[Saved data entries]
+---+
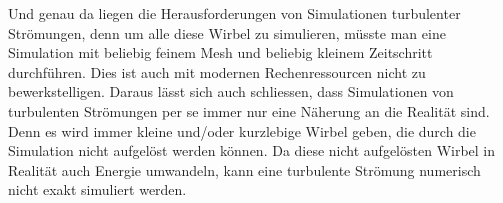 \begin{refsection}
Und genau da liegen die Herausforderungen von Simulationen turbulenter Strömungen,
denn um alle diese Wirbel zu simulieren, müsste man eine Simulation mit beliebig feinem Mesh und beliebig kleinem Zeitschritt durchführen.
%
%
Dies ist auch mit modernen Rechenressourcen nicht zu bewerkstelligen.
Daraus lässt sich auch schliessen, dass Simulationen von turbulenten Strömungen per se immer nur eine Näherung an die Realität sind.
Denn es wird immer kleine und/oder kurzlebige Wirbel geben, die durch die Simulation nicht aufgelöst werden können.
Da diese nicht aufgelösten Wirbel in Realität auch Energie umwandeln, kann eine turbulente Strömung numerisch nicht exakt simuliert werden.







\printbibliography[heading=subbibliography]
\end{refsection}
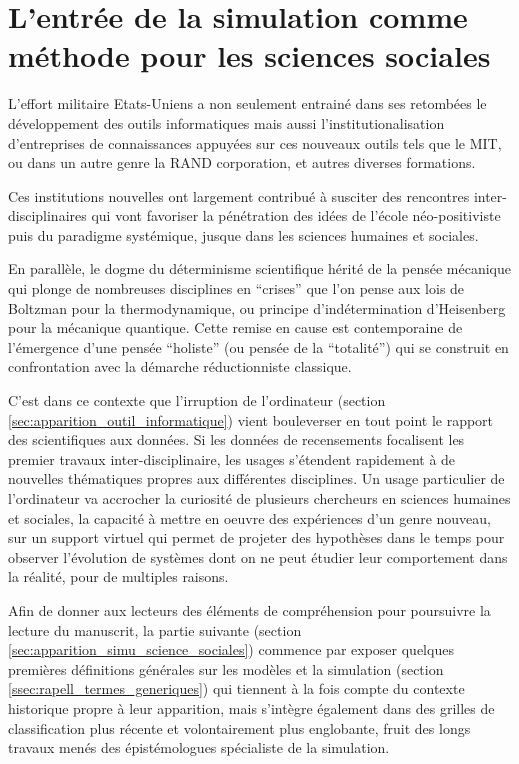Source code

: 
\section{L'entrée de la simulation comme méthode pour les sciences sociales}

L'effort militaire Etats-Uniens a non seulement entrainé dans ses retombées le développement des outils informatiques mais aussi l'institutionalisation d'entreprises de connaissances appuyées sur ces nouveaux outils tels que le MIT, ou dans un autre genre la RAND corporation, et autres diverses formations.

Ces institutions nouvelles ont largement contribué à susciter des rencontres inter-disciplinaires qui vont favoriser la pénétration des idées de l'école néo-positiviste puis du paradigme systémique, jusque dans les sciences humaines et sociales.

En parallèle, le dogme du déterminisme scientifique hérité de la pensée mécanique qui plonge de nombreuses disciplines en \enquote{crises} \autocite[20-23]{Pouvreau2013} que l'on pense aux lois de Boltzman pour la thermodynamique, ou principe d’indétermination d'Heisenberg pour la mécanique quantique. Cette remise en cause est contemporaine de l'émergence d'une pensée \enquote{holiste} (ou pensée de la \enquote{totalité}) qui se construit en confrontation avec la démarche réductionniste classique.

C'est dans ce contexte que l'irruption de l'ordinateur (section \ref{sec:apparition_outil_informatique}) vient bouleverser en tout point le rapport des scientifiques aux données. Si les données de recensements focalisent les premier travaux inter-disciplinaire, les usages s'étendent rapidement à de nouvelles thématiques propres aux différentes disciplines. Un usage particulier de l'ordinateur va accrocher la curiosité de plusieurs chercheurs en sciences humaines et sociales, la capacité à mettre en oeuvre des expériences d'un genre nouveau, sur un support virtuel qui permet de projeter des hypothèses dans le temps pour observer l'évolution de systèmes dont on ne peut étudier leur comportement dans la réalité, pour de multiples raisons.  

Afin de donner aux lecteurs des éléments de compréhension pour poursuivre la lecture du manuscrit, la partie suivante (section \ref{sec:apparition_simu_science_sociales}) commence par exposer quelques premières définitions générales sur les modèles et la simulation (section \ref{ssec:rapell_termes_generiques}) qui tiennent à la fois compte du contexte historique propre à leur apparition, mais s'intègre également dans des grilles de classification plus récente et volontairement plus englobante, fruit des longs travaux menés des épistémologues spécialiste de la simulation.

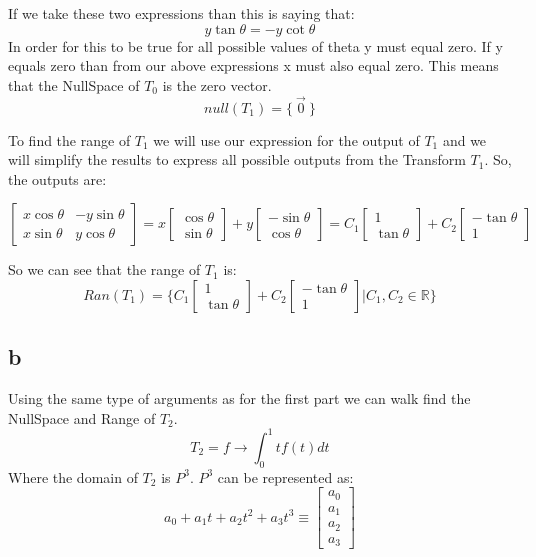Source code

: \documentclass[12pt]{article}
\begin{document}
If we take these two expressions than this is saying that:
$$ y \tan \theta = -y \cot \theta $$
In order for this to be true for all possible values of theta y must equal zero. If y equals zero than from our above expressions x must also equal zero. This means that the NullSpace of $T_{0}$ is the zero vector.
$$ null(T_{1}) = \{\ \vec{0}\ \} $$

To find the range of $T_{1}$ we will use our expression for the output of $T_{1}$ and we will simplify the results to express all possible outputs from the Transform $T_{1}$. So, the outputs are:

\[
\begin{bmatrix}
x \cos \theta & - y \sin \theta\\
x \sin \theta & y \cos \theta
\end{bmatrix}
=
x
\begin{bmatrix}
\cos \theta\\
\sin \theta
\end{bmatrix}
+ y
\begin{bmatrix}
- \sin \theta\\
\cos \theta
\end{bmatrix}
=
C_{1}
\begin{bmatrix}
1\\
\tan \theta
\end{bmatrix}
+
C_{2}
\begin{bmatrix}
- \tan \theta\\
1
\end{bmatrix}
\]

So we can see that the range of $T_{1}$ is:
\[
Ran(T_{1}) = \{
C_{1}
\begin{bmatrix}
1\\
\tan \theta
\end{bmatrix}
+
C_{2}
\begin{bmatrix}
- \tan \theta\\
1
\end{bmatrix}
|
C_{1}, C_{2} \in \mathbb{R}
\}
\]

\subsection*{b}

Using the same type of arguments as for the first part we can walk find the NullSpace and Range of $T_{2}$.
$$T_{2} = f \rightarrow \int_{0}^{1} t f(t) dt$$
Where the domain of $T_{2}$ is $P^{3}$. $P^{3}$ can be represented as:
\[ 
a_{0} + a_{1} t + a_{2} t^{2} + a_{3} t^{3} \equiv 
\begin{bmatrix}
a_{0}\\
a_{1}\\
a_{2}\\
a_{3}
\end{bmatrix}
\]
\end{document}

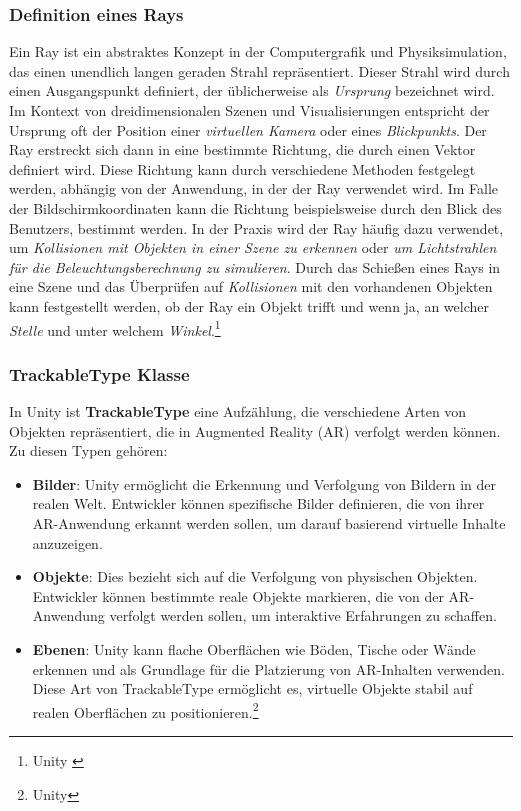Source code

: \subsubsection{\label{sec:Raycast}Definition eines Rays}
Ein Ray ist ein abstraktes Konzept in der Computergrafik und Physiksimulation, das einen unendlich langen geraden Strahl repräsentiert. Dieser Strahl wird durch einen Ausgangspunkt definiert, der üblicherweise als \textit{Ursprung} bezeichnet wird. Im Kontext von dreidimensionalen Szenen und Visualisierungen entspricht der Ursprung oft der Position einer \textit{virtuellen Kamera} oder eines \textit{Blickpunkts}. Der Ray erstreckt sich dann in eine bestimmte Richtung, die durch einen Vektor definiert wird. Diese Richtung kann durch verschiedene Methoden festgelegt werden, abhängig von der Anwendung, in der der Ray verwendet wird. Im Falle der Bildschirmkoordinaten kann die Richtung beispielsweise durch  den Blick des Benutzers, bestimmt werden. In der Praxis wird der Ray häufig dazu verwendet, um \textit{Kollisionen mit Objekten in einer Szene zu erkennen} oder \textit{um Lichtstrahlen für die Beleuchtungsberechnung zu simulieren}. Durch das Schießen eines Rays in eine Szene und das Überprüfen auf \textit{Kollisionen} mit den vorhandenen Objekten kann festgestellt werden, ob der Ray ein Objekt trifft und wenn ja, an welcher \textit{Stelle} und unter welchem \textit{Winkel}.\protect\footnote{Unity \cite{Raycast}}\\

\subsubsection{\label{sec:TrackableType}TrackableType Klasse}
In Unity ist \textbf{TrackableType} eine Aufzählung, die verschiedene Arten von Objekten repräsentiert, die in Augmented Reality (AR) verfolgt werden können. Zu diesen Typen gehören:

\begin{itemize}
    \item \textbf{Bilder}: Unity ermöglicht die Erkennung und Verfolgung von Bildern in der realen Welt. Entwickler können spezifische Bilder definieren, die von ihrer AR-Anwendung erkannt werden sollen, um darauf basierend virtuelle Inhalte anzuzeigen.

    \item \textbf{Objekte}: Dies bezieht sich auf die Verfolgung von physischen Objekten. Entwickler können bestimmte reale Objekte markieren, die von der AR-Anwendung verfolgt werden sollen, um interaktive Erfahrungen zu schaffen.

    \item \textbf{Ebenen}: Unity kann flache Oberflächen wie Böden, Tische oder Wände erkennen und als Grundlage für die Platzierung von AR-Inhalten verwenden. Diese Art von TrackableType ermöglicht es, virtuelle Objekte stabil auf realen Oberflächen zu positionieren.\protect\footnote{Unity\cite{TrackableType}}
\end{itemize}



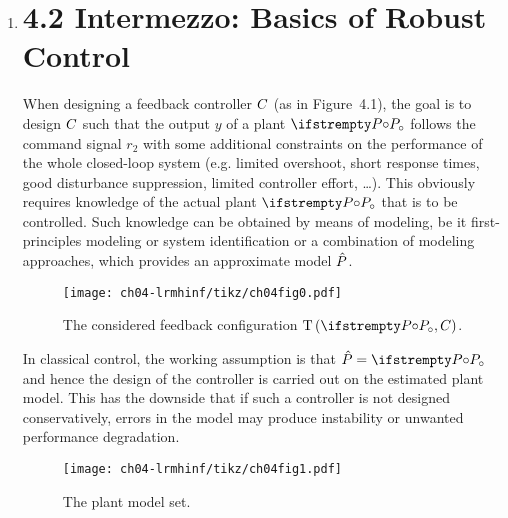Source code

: \documentclass{responseletter}
\begin{document}
\begin{enumerate}
  \item 
  \begin{newquote}
  \section{4.2 Intermezzo: Basics of Robust Control}
\label{sec:lrmhinf:robust-control-basics}
When designing a feedback controller $C$ (as in Figure~4.1), the goal is to design $C$ such that the output $y$ of a plant $\true{\Plant}$ follows the command signal $r_2$ with some additional constraints on the performance of the whole closed-loop system (e.g. limited overshoot, short response times, good disturbance suppression, limited controller effort, \ldots).
This obviously requires knowledge of the actual plant $\true{\Plant}$ that is to be controlled.
Such knowledge can be obtained by means of modeling, be it first-principles modeling or system identification or a combination of modeling approaches, which provides an approximate model $\hat{P}$.

\begin{figure}
 \centering
 \texttt{[image: ch04-lrmhinf/tikz/ch04fig0.pdf]}
 \caption[4.1]{The considered feedback configuration $\ClosedLoop{\true{\Plant},\Controller}$.}
 \label{fig:lrmhinf:tpc:nominal}
\end{figure}

In classical control, the working assumption is that $\estimated{\Plant} = \true{\Plant}$ and hence the design of the controller is carried out on the estimated plant model.
This has the downside that if such a controller is not designed conservatively, errors in the model may produce instability or unwanted performance degradation.

\begin{figure}%
  \centering
  \texttt{[image: ch04-lrmhinf/tikz/ch04fig1.pdf]}
  \caption[4.2]{The plant model set.}
  \label{fig:lrmhinf:modelset}
\end{figure}


\end{newquote}
\end{enumerate}
\end{document}
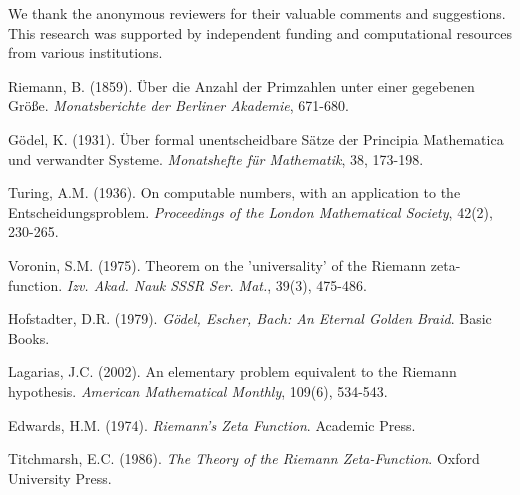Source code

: \documentclass[12pt]{article}
\theoremstyle{plain}
\theoremstyle{definition}
\begin{document}
We thank the anonymous reviewers for their valuable comments and suggestions. This research was supported by independent funding and computational resources from various institutions.

\begin{thebibliography}{99}

 Riemann, B. (1859). Über die Anzahl der Primzahlen unter einer gegebenen Größe. \emph{Monatsberichte der Berliner Akademie}, 671-680.

 Gödel, K. (1931). Über formal unentscheidbare Sätze der Principia Mathematica und verwandter Systeme. \emph{Monatshefte für Mathematik}, 38, 173-198.

 Turing, A.M. (1936). On computable numbers, with an application to the Entscheidungsproblem. \emph{Proceedings of the London Mathematical Society}, 42(2), 230-265.

 Voronin, S.M. (1975). Theorem on the 'universality' of the Riemann zeta-function. \emph{Izv. Akad. Nauk SSSR Ser. Mat.}, 39(3), 475-486.

 Hofstadter, D.R. (1979). \emph{Gödel, Escher, Bach: An Eternal Golden Braid}. Basic Books.

 Lagarias, J.C. (2002). An elementary problem equivalent to the Riemann hypothesis. \emph{American Mathematical Monthly}, 109(6), 534-543.

 Edwards, H.M. (1974). \emph{Riemann's Zeta Function}. Academic Press.

 Titchmarsh, E.C. (1986). \emph{The Theory of the Riemann Zeta-Function}. Oxford University Press.

\end{thebibliography}
\end{document}
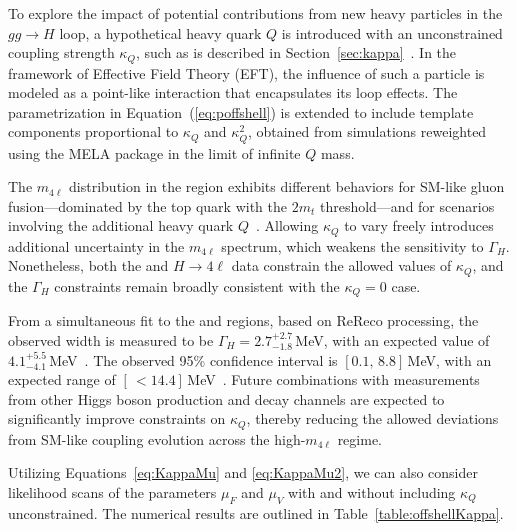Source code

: To explore the impact of potential contributions from new heavy particles in the $gg \to H$ loop, a hypothetical heavy quark $Q$ is introduced with an unconstrained coupling strength $\kappa_Q$, such as is described in Section~\ref{sec:kappa}~\cite{Gritsan:2020pib,Davis:2021tiv}. In the framework of Effective Field Theory (EFT), the influence of such a particle is modeled as a point-like interaction that encapsulates its loop effects. The parametrization in Equation~(\ref{eq:poffshell}) is extended to include template components proportional to $\kappa_Q$ and $\kappa_Q^2$, obtained from simulations reweighted using the MELA package in the limit of infinite $Q$ mass. 

The $m_{4\ell}$ distribution in the \offshell region exhibits different behaviors for SM-like gluon fusion---dominated by the top quark with the $2m_t$ threshold---and for scenarios involving the additional heavy quark $Q$~\cite{Gritsan:2020pib}. Allowing $\kappa_Q$ to vary freely introduces additional uncertainty in the $m_{4\ell}$ spectrum, which weakens the sensitivity to $\Gamma_H$. Nonetheless, both the \onshell and \offshell $H \to 4\ell$ data constrain the allowed values of $\kappa_Q$, and the $\Gamma_H$ constraints remain broadly consistent with the $\kappa_Q = 0$ case.

From a simultaneous fit to the \onshell and \offshell regions, based on ReReco processing, the observed width is measured to be $\Gamma_H = 2.7^{+2.7}_{-1.8}$\,MeV, with an expected value of $4.1^{+5.5}_{-4.1}$\,MeV~\cite{PhysRevD.111.092014}. The observed 95\% confidence interval is $[0.1,\,8.8]$\,MeV, with an expected range of $[\,{<}14.4]$\,MeV~\cite{PhysRevD.111.092014}.
Future combinations with measurements from other \onshell Higgs boson production and decay channels are expected to significantly improve constraints on $\kappa_Q$, thereby reducing the allowed deviations from SM-like coupling evolution across the high-$m_{4\ell}$ regime.


Utilizing Equations~\ref{eq:KappaMu} and \ref{eq:KappaMu2}, we can also consider likelihood scans of the parameters $\mu_F$ and $\mu_V$ 
with and without including $\kappa_Q$ unconstrained. The numerical results are outlined in Table~\ref{table:offshellKappa}.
+---+
▶ [TASK STATEMENT]:
Begin with the line containing "Future combinations with" and repeat each line exactly until the records above end.

▶ [SOLUTION FOR THIS PROBLEM]:
Future combinations with measurements from other \onshell Higgs boson production and decay channels are expected to significantly improve constraints on $\kappa_Q$, thereby reducing the allowed deviations from SM-like coupling evolution across the high-$m_{4\ell}$ regime.


Utilizing Equations~\ref{eq:KappaMu} and \ref{eq:KappaMu2}, we can also consider likelihood scans of the parameters $\mu_F$ and $\mu_V$ 
with and without including $\kappa_Q$ unconstrained. The numerical results are outlined in Table~\ref{table:offshellKappa}.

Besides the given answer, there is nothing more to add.